### Exercise details
Your answer must be an exact transcription of the data, with every picture omitted.
**** Input data ****
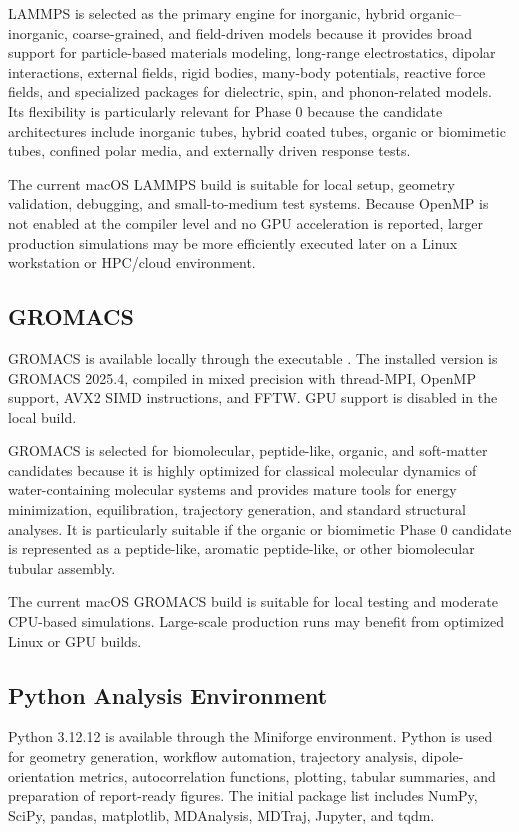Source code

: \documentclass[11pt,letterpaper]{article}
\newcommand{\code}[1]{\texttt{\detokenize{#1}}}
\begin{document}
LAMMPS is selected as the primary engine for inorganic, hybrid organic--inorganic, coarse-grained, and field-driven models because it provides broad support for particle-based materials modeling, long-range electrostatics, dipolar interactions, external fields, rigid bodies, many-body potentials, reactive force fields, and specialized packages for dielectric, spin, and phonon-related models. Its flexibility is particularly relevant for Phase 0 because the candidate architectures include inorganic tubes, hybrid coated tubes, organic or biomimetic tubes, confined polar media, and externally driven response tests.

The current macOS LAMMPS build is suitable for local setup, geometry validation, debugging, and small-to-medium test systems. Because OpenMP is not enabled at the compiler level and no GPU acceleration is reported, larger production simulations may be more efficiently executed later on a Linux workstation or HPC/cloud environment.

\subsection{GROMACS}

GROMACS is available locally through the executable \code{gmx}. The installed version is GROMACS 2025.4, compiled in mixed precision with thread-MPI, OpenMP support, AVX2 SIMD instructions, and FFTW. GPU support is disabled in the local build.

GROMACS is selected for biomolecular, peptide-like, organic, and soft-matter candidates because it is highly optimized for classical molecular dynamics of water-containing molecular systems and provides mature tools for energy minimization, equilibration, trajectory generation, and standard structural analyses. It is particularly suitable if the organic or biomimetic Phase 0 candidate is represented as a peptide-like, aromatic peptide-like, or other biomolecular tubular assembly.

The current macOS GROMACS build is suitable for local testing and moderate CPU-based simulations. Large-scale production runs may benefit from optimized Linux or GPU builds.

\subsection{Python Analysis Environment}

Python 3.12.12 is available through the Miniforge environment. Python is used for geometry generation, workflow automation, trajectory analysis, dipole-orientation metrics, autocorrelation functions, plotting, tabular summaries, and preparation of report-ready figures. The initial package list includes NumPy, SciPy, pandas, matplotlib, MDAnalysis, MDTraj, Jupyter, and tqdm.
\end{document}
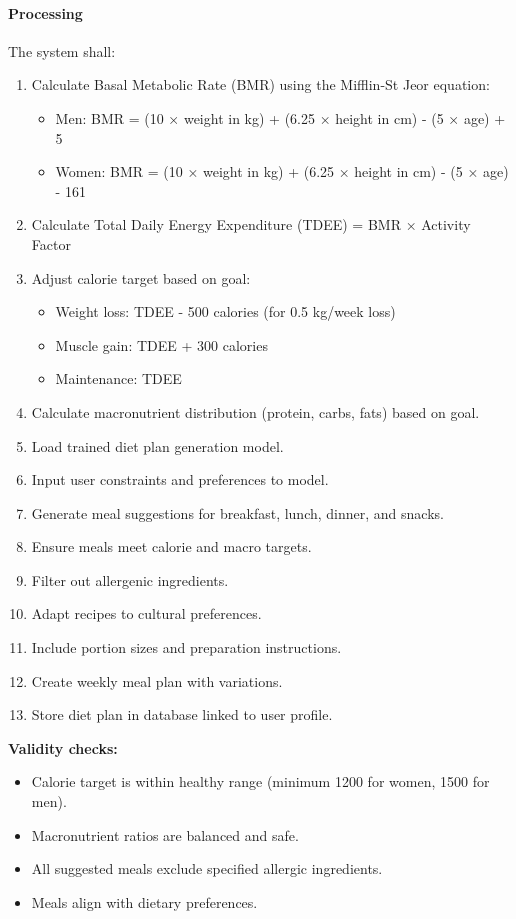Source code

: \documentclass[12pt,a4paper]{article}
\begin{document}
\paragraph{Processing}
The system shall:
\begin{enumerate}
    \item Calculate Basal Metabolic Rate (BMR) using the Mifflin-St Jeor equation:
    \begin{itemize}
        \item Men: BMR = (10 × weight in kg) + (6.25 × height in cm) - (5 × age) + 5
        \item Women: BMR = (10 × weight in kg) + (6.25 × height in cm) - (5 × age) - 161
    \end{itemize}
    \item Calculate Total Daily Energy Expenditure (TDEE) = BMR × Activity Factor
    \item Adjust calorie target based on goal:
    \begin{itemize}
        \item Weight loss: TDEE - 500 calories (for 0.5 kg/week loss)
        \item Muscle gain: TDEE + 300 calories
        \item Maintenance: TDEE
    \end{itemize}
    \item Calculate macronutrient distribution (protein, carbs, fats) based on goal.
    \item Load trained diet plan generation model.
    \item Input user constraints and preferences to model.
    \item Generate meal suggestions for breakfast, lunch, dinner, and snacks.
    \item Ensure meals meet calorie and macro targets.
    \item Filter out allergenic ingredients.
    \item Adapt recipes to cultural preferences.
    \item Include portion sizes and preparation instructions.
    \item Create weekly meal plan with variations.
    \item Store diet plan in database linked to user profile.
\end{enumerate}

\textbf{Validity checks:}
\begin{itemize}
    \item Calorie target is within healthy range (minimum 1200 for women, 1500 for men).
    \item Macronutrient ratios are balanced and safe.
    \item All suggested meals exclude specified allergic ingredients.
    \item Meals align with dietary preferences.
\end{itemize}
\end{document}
****
### Output
Source code

: \documentclass[11pt,letterpaper]{article}
\newcommand{\code}[1]{\texttt{\detokenize{#1}}}
\begin{document}
LAMMPS is selected as the primary engine for inorganic, hybrid organic--inorganic, coarse-grained, and field-driven models because it provides broad support for particle-based materials modeling, long-range electrostatics, dipolar interactions, external fields, rigid bodies, many-body potentials, reactive force fields, and specialized packages for dielectric, spin, and phonon-related models. Its flexibility is particularly relevant for Phase 0 because the candidate architectures include inorganic tubes, hybrid coated tubes, organic or biomimetic tubes, confined polar media, and externally driven response tests.

The current macOS LAMMPS build is suitable for local setup, geometry validation, debugging, and small-to-medium test systems. Because OpenMP is not enabled at the compiler level and no GPU acceleration is reported, larger production simulations may be more efficiently executed later on a Linux workstation or HPC/cloud environment.

\subsection{GROMACS}

GROMACS is available locally through the executable \code{gmx}. The installed version is GROMACS 2025.4, compiled in mixed precision with thread-MPI, OpenMP support, AVX2 SIMD instructions, and FFTW. GPU support is disabled in the local build.

GROMACS is selected for biomolecular, peptide-like, organic, and soft-matter candidates because it is highly optimized for classical molecular dynamics of water-containing molecular systems and provides mature tools for energy minimization, equilibration, trajectory generation, and standard structural analyses. It is particularly suitable if the organic or biomimetic Phase 0 candidate is represented as a peptide-like, aromatic peptide-like, or other biomolecular tubular assembly.

The current macOS GROMACS build is suitable for local testing and moderate CPU-based simulations. Large-scale production runs may benefit from optimized Linux or GPU builds.

\subsection{Python Analysis Environment}

Python 3.12.12 is available through the Miniforge environment. Python is used for geometry generation, workflow automation, trajectory analysis, dipole-orientation metrics, autocorrelation functions, plotting, tabular summaries, and preparation of report-ready figures. The initial package list includes NumPy, SciPy, pandas, matplotlib, MDAnalysis, MDTraj, Jupyter, and tqdm.
\end{document}
Source code

: \documentclass[12pt,a4paper]{article}
\begin{document}
\paragraph{Processing}
The system shall:
\begin{enumerate}
    \item Calculate Basal Metabolic Rate (BMR) using the Mifflin-St Jeor equation:
    \begin{itemize}
        \item Men: BMR = (10 × weight in kg) + (6.25 × height in cm) - (5 × age) + 5
        \item Women: BMR = (10 × weight in kg) + (6.25 × height in cm) - (5 × age) - 161
    \end{itemize}
    \item Calculate Total Daily Energy Expenditure (TDEE) = BMR × Activity Factor
    \item Adjust calorie target based on goal:
    \begin{itemize}
        \item Weight loss: TDEE - 500 calories (for 0.5 kg/week loss)
        \item Muscle gain: TDEE + 300 calories
        \item Maintenance: TDEE
    \end{itemize}
    \item Calculate macronutrient distribution (protein, carbs, fats) based on goal.
    \item Load trained diet plan generation model.
    \item Input user constraints and preferences to model.
    \item Generate meal suggestions for breakfast, lunch, dinner, and snacks.
    \item Ensure meals meet calorie and macro targets.
    \item Filter out allergenic ingredients.
    \item Adapt recipes to cultural preferences.
    \item Include portion sizes and preparation instructions.
    \item Create weekly meal plan with variations.
    \item Store diet plan in database linked to user profile.
\end{enumerate}

\textbf{Validity checks:}
\begin{itemize}
    \item Calorie target is within healthy range (minimum 1200 for women, 1500 for men).
    \item Macronutrient ratios are balanced and safe.
    \item All suggested meals exclude specified allergic ingredients.
    \item Meals align with dietary preferences.
\end{itemize}
\end{document}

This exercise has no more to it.